Bernie felt the first real stab of self-doubt, she had climbed into Serena's skin hadn't she? Seen the fear, the anger, heard the gossip about them and what that would do to the intensely private and proper Serena, who took the moral education of her doctors as seriously as their medical training. Was she wrong? "No" Bernie thought quickly, "I'm not, she's showing me that I haven't considers her at all in this, when I kissed her" and stifled a sob.
Serena watched the battle her best friend was clearly having in her mind and decided to try to still the storm momentarily. She picked up the bracelet and opened Bernie's hand to drop it in. It was a simple silver chain with a little enamel bird on it, nothing fancy or expensive.
"My Dad gave me this", she said, recapturing Bernie's attention. "He was the encourager in our family, thrilled when I wanted to become a doctor like him. He was always there if I was scared or unhappy. He didn't have a great way with words, but he could always comfort me when I was scared or sad, and he'd sing to me. Always the same song and I sing it to myself when I'm worried or need to do something hard and it comforts me. He gave me this bracelet just before he died to remind me.." she couldn't go on, choked up with the memories of her precious father.
Bernie picked up her glass of water and turned so she was straddling the bench, left side to the table, facing Serena.
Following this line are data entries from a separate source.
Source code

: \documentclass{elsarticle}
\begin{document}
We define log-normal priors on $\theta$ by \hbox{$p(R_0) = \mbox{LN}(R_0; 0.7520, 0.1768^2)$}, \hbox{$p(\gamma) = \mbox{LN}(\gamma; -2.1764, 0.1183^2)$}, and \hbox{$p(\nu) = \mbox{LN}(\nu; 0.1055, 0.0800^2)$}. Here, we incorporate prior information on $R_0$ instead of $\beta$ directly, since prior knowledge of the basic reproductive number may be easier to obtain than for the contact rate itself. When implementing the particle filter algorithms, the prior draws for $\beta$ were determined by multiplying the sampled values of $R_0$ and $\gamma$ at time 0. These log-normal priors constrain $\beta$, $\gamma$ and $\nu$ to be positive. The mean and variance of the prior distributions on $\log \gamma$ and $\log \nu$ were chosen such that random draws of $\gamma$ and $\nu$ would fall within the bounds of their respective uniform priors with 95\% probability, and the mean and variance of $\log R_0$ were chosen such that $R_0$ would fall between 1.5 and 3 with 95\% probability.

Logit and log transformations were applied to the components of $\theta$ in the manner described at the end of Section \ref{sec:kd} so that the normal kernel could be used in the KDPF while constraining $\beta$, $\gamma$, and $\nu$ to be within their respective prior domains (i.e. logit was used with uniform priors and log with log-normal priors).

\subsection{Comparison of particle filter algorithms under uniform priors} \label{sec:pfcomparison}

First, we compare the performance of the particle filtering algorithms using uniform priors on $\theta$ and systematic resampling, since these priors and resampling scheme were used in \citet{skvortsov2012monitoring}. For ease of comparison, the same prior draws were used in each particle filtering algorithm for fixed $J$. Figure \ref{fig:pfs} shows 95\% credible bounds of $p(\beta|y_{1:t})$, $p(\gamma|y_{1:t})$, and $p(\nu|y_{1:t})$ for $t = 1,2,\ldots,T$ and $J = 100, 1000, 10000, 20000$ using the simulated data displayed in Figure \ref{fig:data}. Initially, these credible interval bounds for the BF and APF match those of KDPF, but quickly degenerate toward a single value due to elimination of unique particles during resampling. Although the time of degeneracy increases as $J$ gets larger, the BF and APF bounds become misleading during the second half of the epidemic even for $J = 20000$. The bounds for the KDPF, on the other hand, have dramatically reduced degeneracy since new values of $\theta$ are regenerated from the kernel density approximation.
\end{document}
She raised the glass to her lips and raised a mouthful. She closed her eyes and asked bravely "Will you sing it to me? Please?"
Serena took a mouthful of her own water and set her glass back down. Took a few deep breaths and sang in her rich deep voice:
"Blackbird singing in the dead of night
Take these broken wings and learn to fly
All your life
You were only waiting for this moment to arise"
And jumped at the smashing of glass on the floor, where Bernie had dropped hers. "What, what's wrong Bernie love, tell me?"
Bernie stared at her, eyes wide. She clenched her fists and sang back in a sweet soprano:
"Blackbird singing in the dead of night
Take these sunken eyes and learn to see
All your life
You were only waiting for this moment to be free."
"How did you know?" She fired at Serena who was completely thrown. "How did you know that's my song, the song I sing before every battle I've ever been in, every hard thing I've ever had to do"?
" I didn't" stammered Serena in amazement, not expecting this at all. " it's always been my song too"
They stared at each other, it felt like hours, days, broken only when Serena stood to fetch a dustpan, mindful instantly of the temptation the shards of glass might present to the other woman. She cleared it away, wrapping it up carefully in a newspaper, sat back down and said gently:
"It belongs to both of us now" and fastened the bracelet around Bernie's right wrist.